I would also like to comment on the your point about
speeding up OAMinP by using
state machines in the RS. In the case of an implementation
where the optional
MDC/MDIO is the only management interface to the PHY layers
below the RS, I
believe that there is some information that is sent by
OAMinP, such as the
signal state, that will not be available in the RS. In this
particular case the
information will have to written to the RS by the management
entity after it is
polled through the MDC/MDIO hence preventing state machine
speed up for that
information. Further, as I believe the standard allows for
the optional MDC/MDIO
to be the only management interface to the PHY layers below
the RS, I think the
minimum response time specification (if included) for
information that is not
available in the RS would have to allow for this polling
delay. Alternatively of
course, further changes to the interfaces could be made.
Best regards,
David Law
"Booth, Bradley" <bradley.booth@xxxxxxxxx> on 24/04/2002
17:45:03
Sent by: "Booth, Bradley" <bradley.booth@xxxxxxxxx>
To: stds-802-3-efm@ieee.org
cc: (David Law/GB/3Com)
Subject: RE: [EFM] Re: OAM Transport Proposal
Just a few comments below:
Thanks,
Brad
-----Original Message-----
From: Matt Squire [mailto:mattsquire@xxxxxxx]

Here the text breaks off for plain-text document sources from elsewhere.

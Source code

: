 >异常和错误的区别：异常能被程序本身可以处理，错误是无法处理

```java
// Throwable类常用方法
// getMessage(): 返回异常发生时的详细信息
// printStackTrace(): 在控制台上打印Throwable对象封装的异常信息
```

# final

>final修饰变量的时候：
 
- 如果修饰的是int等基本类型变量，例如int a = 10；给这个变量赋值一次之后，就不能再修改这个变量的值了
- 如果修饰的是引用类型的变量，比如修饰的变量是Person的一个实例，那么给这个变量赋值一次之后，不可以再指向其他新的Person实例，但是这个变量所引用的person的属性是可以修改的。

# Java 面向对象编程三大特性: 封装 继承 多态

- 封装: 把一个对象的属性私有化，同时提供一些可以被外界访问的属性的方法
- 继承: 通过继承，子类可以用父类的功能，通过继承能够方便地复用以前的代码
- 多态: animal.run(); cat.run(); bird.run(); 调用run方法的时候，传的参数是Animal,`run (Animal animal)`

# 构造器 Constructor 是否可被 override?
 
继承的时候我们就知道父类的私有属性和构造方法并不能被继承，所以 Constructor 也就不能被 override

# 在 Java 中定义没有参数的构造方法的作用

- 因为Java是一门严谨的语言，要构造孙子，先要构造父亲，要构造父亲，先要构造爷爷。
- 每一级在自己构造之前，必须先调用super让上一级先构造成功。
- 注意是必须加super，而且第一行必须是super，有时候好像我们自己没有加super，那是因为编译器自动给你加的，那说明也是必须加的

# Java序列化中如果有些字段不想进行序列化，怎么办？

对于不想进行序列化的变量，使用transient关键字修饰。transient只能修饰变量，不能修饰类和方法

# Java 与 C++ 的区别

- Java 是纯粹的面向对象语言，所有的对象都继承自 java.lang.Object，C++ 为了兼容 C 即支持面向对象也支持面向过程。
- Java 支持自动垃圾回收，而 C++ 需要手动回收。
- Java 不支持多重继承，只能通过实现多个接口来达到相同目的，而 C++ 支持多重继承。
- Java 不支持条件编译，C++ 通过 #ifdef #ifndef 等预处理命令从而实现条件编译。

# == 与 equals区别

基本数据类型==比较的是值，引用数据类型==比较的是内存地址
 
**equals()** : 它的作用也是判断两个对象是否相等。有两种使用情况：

Sent: Tuesday, April 23, 2002 10:29 PM
To: stds-802-3-efm@ieee.org
Subject: [EFM] Re: OAM Transport Proposal
Another attempt to address multiple questions at
one time.
1) MDIO slowing preamble down. The intent is that
the any
bit handling
of the preamble is done below the MDIO interface.
One of
the reasons,
for me anyway, to keep the use of preamble to
communicating
a few very
specific states was for this point exactly.
Trying to
communicate real
'data' would be slowed down by getting the data
from the
MDIO
interface. The assumption is that the RS is
enhanced to
hold a small
number of state variables which can be
communicated via the
preamble
without turning into management frames over MDIO.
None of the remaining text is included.